ABOUT THIS EXERCISE: Once the line with "The better method" is found in the entries below, repeat it and each following line exactly, up to and including the line with "- User content". Add no other lines.
[[ DATA SUPPLIED, beginning ]]
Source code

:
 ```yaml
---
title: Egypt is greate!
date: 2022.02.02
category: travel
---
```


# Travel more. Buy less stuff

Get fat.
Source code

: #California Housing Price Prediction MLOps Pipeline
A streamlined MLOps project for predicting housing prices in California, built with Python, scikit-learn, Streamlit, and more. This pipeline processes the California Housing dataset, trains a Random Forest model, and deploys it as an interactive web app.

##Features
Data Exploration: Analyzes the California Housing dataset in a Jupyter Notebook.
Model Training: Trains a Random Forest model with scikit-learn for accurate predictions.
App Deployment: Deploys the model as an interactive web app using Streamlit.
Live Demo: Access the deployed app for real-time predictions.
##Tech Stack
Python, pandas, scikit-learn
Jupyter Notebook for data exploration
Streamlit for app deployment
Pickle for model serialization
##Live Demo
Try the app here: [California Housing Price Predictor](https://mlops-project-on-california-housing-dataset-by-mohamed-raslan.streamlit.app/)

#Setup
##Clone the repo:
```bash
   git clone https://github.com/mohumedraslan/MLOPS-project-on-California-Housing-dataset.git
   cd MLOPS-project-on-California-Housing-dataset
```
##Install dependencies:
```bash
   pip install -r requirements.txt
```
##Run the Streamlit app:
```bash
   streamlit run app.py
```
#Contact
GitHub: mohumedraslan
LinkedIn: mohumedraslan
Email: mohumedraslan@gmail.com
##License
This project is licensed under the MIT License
[[ DATA SUPPLIED, end ]]
[[ DATA SUPPLIED, beginning ]]
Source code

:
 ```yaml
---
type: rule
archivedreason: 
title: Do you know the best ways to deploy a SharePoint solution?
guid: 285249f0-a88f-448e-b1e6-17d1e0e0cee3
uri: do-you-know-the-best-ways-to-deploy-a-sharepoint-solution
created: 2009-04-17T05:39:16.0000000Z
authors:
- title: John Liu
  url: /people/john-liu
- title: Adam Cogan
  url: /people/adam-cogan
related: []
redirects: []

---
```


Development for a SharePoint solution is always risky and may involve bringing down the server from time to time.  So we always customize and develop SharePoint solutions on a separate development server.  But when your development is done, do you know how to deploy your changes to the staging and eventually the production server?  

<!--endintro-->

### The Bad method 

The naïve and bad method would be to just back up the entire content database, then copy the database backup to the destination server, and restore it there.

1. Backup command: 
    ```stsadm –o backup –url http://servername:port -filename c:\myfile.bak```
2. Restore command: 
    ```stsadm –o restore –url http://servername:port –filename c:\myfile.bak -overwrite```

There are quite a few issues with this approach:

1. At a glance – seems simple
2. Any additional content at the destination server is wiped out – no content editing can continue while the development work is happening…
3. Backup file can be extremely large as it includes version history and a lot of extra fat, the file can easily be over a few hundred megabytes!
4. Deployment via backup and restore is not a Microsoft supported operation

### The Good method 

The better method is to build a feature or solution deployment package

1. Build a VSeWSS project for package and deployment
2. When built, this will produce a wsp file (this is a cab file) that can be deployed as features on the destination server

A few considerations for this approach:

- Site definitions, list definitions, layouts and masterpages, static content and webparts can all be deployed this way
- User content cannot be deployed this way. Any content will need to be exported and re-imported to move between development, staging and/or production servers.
[[ DATA SUPPLIED, end ]]
ANSWER SECTION:
The better method is to build a feature or solution deployment package

1. Build a VSeWSS project for package and deployment
2. When built, this will produce a wsp file (this is a cab file) that can be deployed as features on the destination server

A few considerations for this approach:

- Site definitions, list definitions, layouts and masterpages, static content and webparts can all be deployed this way
- User content cannot be deployed this way. Any content will need to be exported and re-imported to move between development, staging and/or production servers.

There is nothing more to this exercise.